In the past decade, the digital infrastructure industry has embraced a definition of renewable energy use that combines the use of renewable energy credits (RECs), guarantees of origin (GOs) and carbon offsets to compensate for the carbon emissions of fossil fuel-based generation, and the consumption of renewable energy in the data center.

The first component is relatively easy to achieve and has not proved prohibitively expensive, so far.
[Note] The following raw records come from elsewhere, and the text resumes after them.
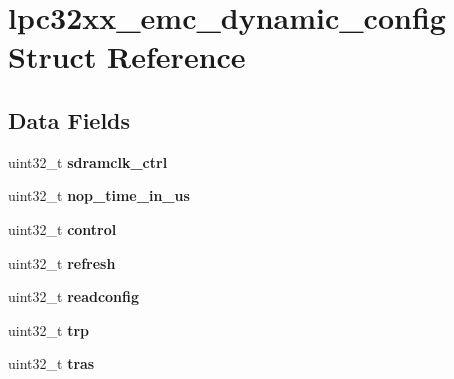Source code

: \hypertarget{structlpc32xx__emc__dynamic__config}{}\section{lpc32xx\+\_\+emc\+\_\+dynamic\+\_\+config Struct Reference}
\label{structlpc32xx__emc__dynamic__config}
\subsection*{Data Fields}
\begin{DoxyCompactItemize}
\item 
\mbox{\label{structlpc32xx__emc__dynamic__config_a634316b36bd0bf0075361f7150c734b8}} 
uint32\+\_\+t {\bfseries sdramclk\+\_\+ctrl}
\item 
\mbox{\label{structlpc32xx__emc__dynamic__config_a8e5ac156837e65198560e94b8750f3c0}} 
uint32\+\_\+t {\bfseries nop\+\_\+time\+\_\+in\+\_\+us}
\item 
\mbox{\label{structlpc32xx__emc__dynamic__config_a8c0990dd0049da2345258e764152809b}} 
uint32\+\_\+t {\bfseries control}
\item 
\mbox{\label{structlpc32xx__emc__dynamic__config_ab2ac605104e8fb3801a1d7bb890b5c55}} 
uint32\+\_\+t {\bfseries refresh}
\item 
\mbox{\label{structlpc32xx__emc__dynamic__config_adeb506f934df85b4793719e40d62cedf}} 
uint32\+\_\+t {\bfseries readconfig}
\item 
\mbox{\label{structlpc32xx__emc__dynamic__config_aefeee9b8fe8772e2464ad0e9cc42ff38}} 
uint32\+\_\+t {\bfseries trp}
\item 
\mbox{\label{structlpc32xx__emc__dynamic__config_a1c8efee7de47f6abee9d3084deeba9d3}} 
uint32\+\_\+t {\bfseries tras}
\item 
\mbox{\label{structlpc32xx__emc__dynamic__config_afb6f6f274beed3bf9445c3754d15ad93}} 

\end{DoxyCompactItemize}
The second, which will increasingly be required, will not be so easy and will cause difficulty and controversy in the digital infrastructure industry (and many other industries) for years to come.

In the Uptime Institute Sustainability and Climate Change Survey 2022, a third of data center owners / operators reported buying RECs, GOs and other carbon offsets to support their renewable energy procurement and net-zero sustainability goals.

But many organizations, including some regulators and other influential bodies, are not happy that some operators are using RECs and GOs to claim their operations are carbon neutral with 100% renewable energy use. They argue that, with or without offsets, at least some of the electricity the data center consumes is responsible for carbon dioxide (CO2) emissions — which are measured in metric tonnes (MT) of CO2 per megawatt-hour (MWh).

The trend is clear — offsets are becoming less acceptable. Many digital infrastructure operators have started to (or are planning to) refocus their sustainability objectives towards 100% 24×7 carbon-free energy (CFE) consumption — consuming CFE for every hour of operation.

This Update, the first of two parts, will focus on the key challenges that data center operators face as they move to use more 24×7 CFE. Part two, 24×7 carbon-free energy: getting to 100%, will outline the steps that operators, grid authorities, utilities and other organizations should take to enable data centers to be completely powered by CFE.

A pairing of 24×7 CFE and net-zero emissions goals alters an operator’s timeframe to achieve their net-zero emissions as it removes the ability to offset for success. At present, 100% 24×7 CFE is technically and / or economically unviable in most grid regions and will not be viable in some regions until 2040 to 2050, and beyond. This is because solar and wind generation is highly variable, and the capacity and discharge time of energy storage technologies is limited. Even grid regions with high levels of renewable energy generation can only support a few facilities with 100% 24×7 CFE because they cannot produce enough MWh during periods of low solar and wind output. Consequently, this approach could be expensive and financially risky.  

The fact that most grid regions cannot consistently generate enough CFE complicates net-zero carbon emissions goals. The Uptime Institute Sustainability and Climate Change Survey 2022 found that almost two-thirds of data center owners and operators expect to achieve a net-zero emissions goal by 2030 and that three-quarters expect to by 2035 (Figure 1). Operators will not be able to achieve these enterprise-wide goals by using 100% 24×7 CFE. They will have to use RECs, GOs and offsets extensively — and significant financial expenditure — to deliver on their promises.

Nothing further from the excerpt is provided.